Provided material >>
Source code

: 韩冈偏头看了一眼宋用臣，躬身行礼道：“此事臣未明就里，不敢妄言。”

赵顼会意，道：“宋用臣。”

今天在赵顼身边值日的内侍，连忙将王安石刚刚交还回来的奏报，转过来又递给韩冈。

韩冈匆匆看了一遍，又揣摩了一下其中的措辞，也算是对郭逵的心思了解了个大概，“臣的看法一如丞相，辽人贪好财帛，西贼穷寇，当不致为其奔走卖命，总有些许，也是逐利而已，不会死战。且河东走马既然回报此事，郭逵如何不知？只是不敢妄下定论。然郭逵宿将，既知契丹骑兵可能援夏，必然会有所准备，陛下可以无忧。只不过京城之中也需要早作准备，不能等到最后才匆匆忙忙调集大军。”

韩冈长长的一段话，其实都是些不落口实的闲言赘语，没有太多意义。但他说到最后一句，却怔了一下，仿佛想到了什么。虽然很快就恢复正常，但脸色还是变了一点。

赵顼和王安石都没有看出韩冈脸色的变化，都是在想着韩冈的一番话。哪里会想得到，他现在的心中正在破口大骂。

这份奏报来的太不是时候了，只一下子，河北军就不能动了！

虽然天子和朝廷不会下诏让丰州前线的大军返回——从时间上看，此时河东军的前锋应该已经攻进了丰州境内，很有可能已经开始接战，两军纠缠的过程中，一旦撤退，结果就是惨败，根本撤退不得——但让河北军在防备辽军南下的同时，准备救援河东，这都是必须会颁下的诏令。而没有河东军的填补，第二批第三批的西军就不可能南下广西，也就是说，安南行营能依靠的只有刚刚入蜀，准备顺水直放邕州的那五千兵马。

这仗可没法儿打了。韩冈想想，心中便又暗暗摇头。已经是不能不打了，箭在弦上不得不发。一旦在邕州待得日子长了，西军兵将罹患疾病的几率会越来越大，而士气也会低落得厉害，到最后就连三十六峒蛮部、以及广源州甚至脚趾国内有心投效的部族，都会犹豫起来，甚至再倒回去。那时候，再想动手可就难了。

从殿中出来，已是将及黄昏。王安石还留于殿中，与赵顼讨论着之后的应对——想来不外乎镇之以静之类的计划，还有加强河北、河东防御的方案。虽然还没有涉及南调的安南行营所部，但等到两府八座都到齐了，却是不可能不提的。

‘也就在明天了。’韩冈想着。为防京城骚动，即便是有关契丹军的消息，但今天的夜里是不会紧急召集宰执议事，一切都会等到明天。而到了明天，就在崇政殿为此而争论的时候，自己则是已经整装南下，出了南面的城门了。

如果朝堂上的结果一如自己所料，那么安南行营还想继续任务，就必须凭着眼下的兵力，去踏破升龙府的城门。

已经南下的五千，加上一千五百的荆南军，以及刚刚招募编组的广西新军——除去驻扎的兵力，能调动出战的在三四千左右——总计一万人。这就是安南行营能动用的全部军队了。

Goal of the exercise >>
Return word for word the line with "赵顼和王安石都没有看出韩冈脸" and every line after it through the end of the records above.

Reply >>
赵顼和王安石都没有看出韩冈脸色的变化，都是在想着韩冈的一番话。哪里会想得到，他现在的心中正在破口大骂。

这份奏报来的太不是时候了，只一下子，河北军就不能动了！

虽然天子和朝廷不会下诏让丰州前线的大军返回——从时间上看，此时河东军的前锋应该已经攻进了丰州境内，很有可能已经开始接战，两军纠缠的过程中，一旦撤退，结果就是惨败，根本撤退不得——但让河北军在防备辽军南下的同时，准备救援河东，这都是必须会颁下的诏令。而没有河东军的填补，第二批第三批的西军就不可能南下广西，也就是说，安南行营能依靠的只有刚刚入蜀，准备顺水直放邕州的那五千兵马。

这仗可没法儿打了。韩冈想想，心中便又暗暗摇头。已经是不能不打了，箭在弦上不得不发。一旦在邕州待得日子长了，西军兵将罹患疾病的几率会越来越大，而士气也会低落得厉害，到最后就连三十六峒蛮部、以及广源州甚至脚趾国内有心投效的部族，都会犹豫起来，甚至再倒回去。那时候，再想动手可就难了。

从殿中出来，已是将及黄昏。王安石还留于殿中，与赵顼讨论着之后的应对——想来不外乎镇之以静之类的计划，还有加强河北、河东防御的方案。虽然还没有涉及南调的安南行营所部，但等到两府八座都到齐了，却是不可能不提的。

‘也就在明天了。’韩冈想着。为防京城骚动，即便是有关契丹军的消息，但今天的夜里是不会紧急召集宰执议事，一切都会等到明天。而到了明天，就在崇政殿为此而争论的时候，自己则是已经整装南下，出了南面的城门了。

如果朝堂上的结果一如自己所料，那么安南行营还想继续任务，就必须凭着眼下的兵力，去踏破升龙府的城门。

已经南下的五千，加上一千五百的荆南军，以及刚刚招募编组的广西新军——除去驻扎的兵力，能调动出战的在三四千左右——总计一万人。这就是安南行营能动用的全部军队了。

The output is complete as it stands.